- Activity: Each line of the material below needs to be returned exactly as written.

- Records provided:
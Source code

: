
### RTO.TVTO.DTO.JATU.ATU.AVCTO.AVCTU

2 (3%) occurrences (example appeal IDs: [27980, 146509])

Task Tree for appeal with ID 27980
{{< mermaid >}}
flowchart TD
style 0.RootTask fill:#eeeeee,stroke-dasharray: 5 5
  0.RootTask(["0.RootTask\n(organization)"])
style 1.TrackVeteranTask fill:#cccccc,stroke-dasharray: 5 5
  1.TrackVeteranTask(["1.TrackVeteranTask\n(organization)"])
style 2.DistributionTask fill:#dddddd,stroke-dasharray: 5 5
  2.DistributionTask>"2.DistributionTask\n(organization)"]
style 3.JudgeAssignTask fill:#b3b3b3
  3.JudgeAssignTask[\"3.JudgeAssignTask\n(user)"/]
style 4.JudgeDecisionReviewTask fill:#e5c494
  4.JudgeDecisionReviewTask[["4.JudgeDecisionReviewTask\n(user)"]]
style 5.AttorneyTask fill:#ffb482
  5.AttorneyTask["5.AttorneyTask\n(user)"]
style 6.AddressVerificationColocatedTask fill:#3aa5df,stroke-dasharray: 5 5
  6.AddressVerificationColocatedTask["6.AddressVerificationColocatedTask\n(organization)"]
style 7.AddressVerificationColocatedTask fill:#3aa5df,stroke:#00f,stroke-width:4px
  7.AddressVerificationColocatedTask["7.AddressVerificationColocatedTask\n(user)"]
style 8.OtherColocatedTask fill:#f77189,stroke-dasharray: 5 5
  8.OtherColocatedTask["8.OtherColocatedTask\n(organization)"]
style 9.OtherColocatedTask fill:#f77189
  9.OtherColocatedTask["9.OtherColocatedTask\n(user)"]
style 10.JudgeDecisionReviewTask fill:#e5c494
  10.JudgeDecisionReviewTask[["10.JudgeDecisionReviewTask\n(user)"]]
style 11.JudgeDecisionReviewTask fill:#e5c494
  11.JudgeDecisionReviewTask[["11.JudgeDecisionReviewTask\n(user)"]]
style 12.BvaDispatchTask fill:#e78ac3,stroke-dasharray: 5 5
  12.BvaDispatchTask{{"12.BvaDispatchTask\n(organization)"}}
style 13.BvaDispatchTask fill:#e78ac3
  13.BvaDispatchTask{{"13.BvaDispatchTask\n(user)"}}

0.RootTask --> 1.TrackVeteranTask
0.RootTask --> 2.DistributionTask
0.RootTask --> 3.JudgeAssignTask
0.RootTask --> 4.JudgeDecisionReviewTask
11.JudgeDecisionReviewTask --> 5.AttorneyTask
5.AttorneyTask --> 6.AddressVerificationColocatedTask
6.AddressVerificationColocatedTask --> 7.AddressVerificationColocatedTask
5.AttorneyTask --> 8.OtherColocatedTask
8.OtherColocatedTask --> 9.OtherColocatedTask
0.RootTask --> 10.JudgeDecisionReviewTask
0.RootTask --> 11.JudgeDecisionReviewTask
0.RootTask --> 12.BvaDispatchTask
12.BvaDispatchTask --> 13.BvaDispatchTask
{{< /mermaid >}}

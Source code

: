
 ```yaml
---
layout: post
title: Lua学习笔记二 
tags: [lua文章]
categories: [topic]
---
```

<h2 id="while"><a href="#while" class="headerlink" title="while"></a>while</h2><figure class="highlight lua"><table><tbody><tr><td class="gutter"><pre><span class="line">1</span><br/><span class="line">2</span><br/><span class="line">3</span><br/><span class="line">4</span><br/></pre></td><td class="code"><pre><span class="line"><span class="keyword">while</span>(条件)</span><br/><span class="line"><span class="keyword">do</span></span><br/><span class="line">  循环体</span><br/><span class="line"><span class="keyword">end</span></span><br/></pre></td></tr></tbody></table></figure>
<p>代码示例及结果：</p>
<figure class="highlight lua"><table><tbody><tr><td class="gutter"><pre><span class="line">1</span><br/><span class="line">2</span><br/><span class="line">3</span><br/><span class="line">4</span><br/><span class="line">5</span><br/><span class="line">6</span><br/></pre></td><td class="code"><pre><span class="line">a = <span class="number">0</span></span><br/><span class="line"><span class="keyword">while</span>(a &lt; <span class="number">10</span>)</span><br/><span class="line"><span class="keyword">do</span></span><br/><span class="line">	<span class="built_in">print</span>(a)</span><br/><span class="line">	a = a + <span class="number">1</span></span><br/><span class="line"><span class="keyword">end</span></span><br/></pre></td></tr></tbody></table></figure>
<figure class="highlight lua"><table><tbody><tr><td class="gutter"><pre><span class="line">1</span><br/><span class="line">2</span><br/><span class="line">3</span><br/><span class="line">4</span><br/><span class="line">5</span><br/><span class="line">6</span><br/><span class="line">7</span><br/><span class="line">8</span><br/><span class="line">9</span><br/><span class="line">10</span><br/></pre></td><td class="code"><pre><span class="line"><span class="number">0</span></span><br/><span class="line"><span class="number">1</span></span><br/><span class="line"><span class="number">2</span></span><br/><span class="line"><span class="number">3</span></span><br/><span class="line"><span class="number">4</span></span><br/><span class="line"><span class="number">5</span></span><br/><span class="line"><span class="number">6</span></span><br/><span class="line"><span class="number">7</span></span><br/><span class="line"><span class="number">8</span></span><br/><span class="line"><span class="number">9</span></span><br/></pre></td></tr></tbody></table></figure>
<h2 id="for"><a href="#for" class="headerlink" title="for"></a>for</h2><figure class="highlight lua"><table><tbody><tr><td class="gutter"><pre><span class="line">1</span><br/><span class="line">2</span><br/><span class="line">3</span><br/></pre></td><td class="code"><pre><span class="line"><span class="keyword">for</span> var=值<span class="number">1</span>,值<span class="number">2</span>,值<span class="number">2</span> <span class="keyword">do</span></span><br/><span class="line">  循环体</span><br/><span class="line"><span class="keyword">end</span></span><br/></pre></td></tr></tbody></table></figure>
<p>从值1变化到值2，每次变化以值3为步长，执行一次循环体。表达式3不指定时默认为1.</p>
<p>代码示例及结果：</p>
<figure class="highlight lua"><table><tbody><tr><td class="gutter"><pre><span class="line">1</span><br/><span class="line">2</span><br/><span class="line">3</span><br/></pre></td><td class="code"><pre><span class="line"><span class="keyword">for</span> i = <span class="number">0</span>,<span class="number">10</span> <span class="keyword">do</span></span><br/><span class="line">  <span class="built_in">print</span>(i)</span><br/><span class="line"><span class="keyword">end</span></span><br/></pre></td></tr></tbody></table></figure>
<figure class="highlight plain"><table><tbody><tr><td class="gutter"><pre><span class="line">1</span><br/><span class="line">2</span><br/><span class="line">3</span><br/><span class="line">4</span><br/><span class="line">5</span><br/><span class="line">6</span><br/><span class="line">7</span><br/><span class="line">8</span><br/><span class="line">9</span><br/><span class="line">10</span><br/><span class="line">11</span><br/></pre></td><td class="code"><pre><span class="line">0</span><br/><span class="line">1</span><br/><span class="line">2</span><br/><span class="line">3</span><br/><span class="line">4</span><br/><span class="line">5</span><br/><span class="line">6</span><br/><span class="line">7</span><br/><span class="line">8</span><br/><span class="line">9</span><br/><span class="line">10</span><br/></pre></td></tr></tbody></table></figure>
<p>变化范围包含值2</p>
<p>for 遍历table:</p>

- Exercise response:
Source code

:
### RTO.TVTO.DTO.JATU.ATU.AVCTO.AVCTU

2 (3%) occurrences (example appeal IDs: [27980, 146509])

Task Tree for appeal with ID 27980
{{< mermaid >}}
flowchart TD
style 0.RootTask fill:#eeeeee,stroke-dasharray: 5 5
  0.RootTask(["0.RootTask\n(organization)"])
style 1.TrackVeteranTask fill:#cccccc,stroke-dasharray: 5 5
  1.TrackVeteranTask(["1.TrackVeteranTask\n(organization)"])
style 2.DistributionTask fill:#dddddd,stroke-dasharray: 5 5
  2.DistributionTask>"2.DistributionTask\n(organization)"]
style 3.JudgeAssignTask fill:#b3b3b3
  3.JudgeAssignTask[\"3.JudgeAssignTask\n(user)"/]
style 4.JudgeDecisionReviewTask fill:#e5c494
  4.JudgeDecisionReviewTask[["4.JudgeDecisionReviewTask\n(user)"]]
style 5.AttorneyTask fill:#ffb482
  5.AttorneyTask["5.AttorneyTask\n(user)"]
style 6.AddressVerificationColocatedTask fill:#3aa5df,stroke-dasharray: 5 5
  6.AddressVerificationColocatedTask["6.AddressVerificationColocatedTask\n(organization)"]
style 7.AddressVerificationColocatedTask fill:#3aa5df,stroke:#00f,stroke-width:4px
  7.AddressVerificationColocatedTask["7.AddressVerificationColocatedTask\n(user)"]
style 8.OtherColocatedTask fill:#f77189,stroke-dasharray: 5 5
  8.OtherColocatedTask["8.OtherColocatedTask\n(organization)"]
style 9.OtherColocatedTask fill:#f77189
  9.OtherColocatedTask["9.OtherColocatedTask\n(user)"]
style 10.JudgeDecisionReviewTask fill:#e5c494
  10.JudgeDecisionReviewTask[["10.JudgeDecisionReviewTask\n(user)"]]
style 11.JudgeDecisionReviewTask fill:#e5c494
  11.JudgeDecisionReviewTask[["11.JudgeDecisionReviewTask\n(user)"]]
style 12.BvaDispatchTask fill:#e78ac3,stroke-dasharray: 5 5
  12.BvaDispatchTask{{"12.BvaDispatchTask\n(organization)"}}
style 13.BvaDispatchTask fill:#e78ac3
  13.BvaDispatchTask{{"13.BvaDispatchTask\n(user)"}}

0.RootTask --> 1.TrackVeteranTask
0.RootTask --> 2.DistributionTask
0.RootTask --> 3.JudgeAssignTask
0.RootTask --> 4.JudgeDecisionReviewTask
11.JudgeDecisionReviewTask --> 5.AttorneyTask
5.AttorneyTask --> 6.AddressVerificationColocatedTask
6.AddressVerificationColocatedTask --> 7.AddressVerificationColocatedTask
5.AttorneyTask --> 8.OtherColocatedTask
8.OtherColocatedTask --> 9.OtherColocatedTask
0.RootTask --> 10.JudgeDecisionReviewTask
0.RootTask --> 11.JudgeDecisionReviewTask
0.RootTask --> 12.BvaDispatchTask
12.BvaDispatchTask --> 13.BvaDispatchTask
{{< /mermaid >}}

Source code

:
 ```yaml
---
layout: post
title: Lua学习笔记二 
tags: [lua文章]
categories: [topic]
---
```

<h2 id="while"><a href="#while" class="headerlink" title="while"></a>while</h2><figure class="highlight lua"><table><tbody><tr><td class="gutter"><pre><span class="line">1</span><br/><span class="line">2</span><br/><span class="line">3</span><br/><span class="line">4</span><br/></pre></td><td class="code"><pre><span class="line"><span class="keyword">while</span>(条件)</span><br/><span class="line"><span class="keyword">do</span></span><br/><span class="line">  循环体</span><br/><span class="line"><span class="keyword">end</span></span><br/></pre></td></tr></tbody></table></figure>
<p>代码示例及结果：</p>
<figure class="highlight lua"><table><tbody><tr><td class="gutter"><pre><span class="line">1</span><br/><span class="line">2</span><br/><span class="line">3</span><br/><span class="line">4</span><br/><span class="line">5</span><br/><span class="line">6</span><br/></pre></td><td class="code"><pre><span class="line">a = <span class="number">0</span></span><br/><span class="line"><span class="keyword">while</span>(a &lt; <span class="number">10</span>)</span><br/><span class="line"><span class="keyword">do</span></span><br/><span class="line">	<span class="built_in">print</span>(a)</span><br/><span class="line">	a = a + <span class="number">1</span></span><br/><span class="line"><span class="keyword">end</span></span><br/></pre></td></tr></tbody></table></figure>
<figure class="highlight lua"><table><tbody><tr><td class="gutter"><pre><span class="line">1</span><br/><span class="line">2</span><br/><span class="line">3</span><br/><span class="line">4</span><br/><span class="line">5</span><br/><span class="line">6</span><br/><span class="line">7</span><br/><span class="line">8</span><br/><span class="line">9</span><br/><span class="line">10</span><br/></pre></td><td class="code"><pre><span class="line"><span class="number">0</span></span><br/><span class="line"><span class="number">1</span></span><br/><span class="line"><span class="number">2</span></span><br/><span class="line"><span class="number">3</span></span><br/><span class="line"><span class="number">4</span></span><br/><span class="line"><span class="number">5</span></span><br/><span class="line"><span class="number">6</span></span><br/><span class="line"><span class="number">7</span></span><br/><span class="line"><span class="number">8</span></span><br/><span class="line"><span class="number">9</span></span><br/></pre></td></tr></tbody></table></figure>
<h2 id="for"><a href="#for" class="headerlink" title="for"></a>for</h2><figure class="highlight lua"><table><tbody><tr><td class="gutter"><pre><span class="line">1</span><br/><span class="line">2</span><br/><span class="line">3</span><br/></pre></td><td class="code"><pre><span class="line"><span class="keyword">for</span> var=值<span class="number">1</span>,值<span class="number">2</span>,值<span class="number">2</span> <span class="keyword">do</span></span><br/><span class="line">  循环体</span><br/><span class="line"><span class="keyword">end</span></span><br/></pre></td></tr></tbody></table></figure>
<p>从值1变化到值2，每次变化以值3为步长，执行一次循环体。表达式3不指定时默认为1.</p>
<p>代码示例及结果：</p>
<figure class="highlight lua"><table><tbody><tr><td class="gutter"><pre><span class="line">1</span><br/><span class="line">2</span><br/><span class="line">3</span><br/></pre></td><td class="code"><pre><span class="line"><span class="keyword">for</span> i = <span class="number">0</span>,<span class="number">10</span> <span class="keyword">do</span></span><br/><span class="line">  <span class="built_in">print</span>(i)</span><br/><span class="line"><span class="keyword">end</span></span><br/></pre></td></tr></tbody></table></figure>
<figure class="highlight plain"><table><tbody><tr><td class="gutter"><pre><span class="line">1</span><br/><span class="line">2</span><br/><span class="line">3</span><br/><span class="line">4</span><br/><span class="line">5</span><br/><span class="line">6</span><br/><span class="line">7</span><br/><span class="line">8</span><br/><span class="line">9</span><br/><span class="line">10</span><br/><span class="line">11</span><br/></pre></td><td class="code"><pre><span class="line">0</span><br/><span class="line">1</span><br/><span class="line">2</span><br/><span class="line">3</span><br/><span class="line">4</span><br/><span class="line">5</span><br/><span class="line">6</span><br/><span class="line">7</span><br/><span class="line">8</span><br/><span class="line">9</span><br/><span class="line">10</span><br/></pre></td></tr></tbody></table></figure>
<p>变化范围包含值2</p>
<p>for 遍历table:</p>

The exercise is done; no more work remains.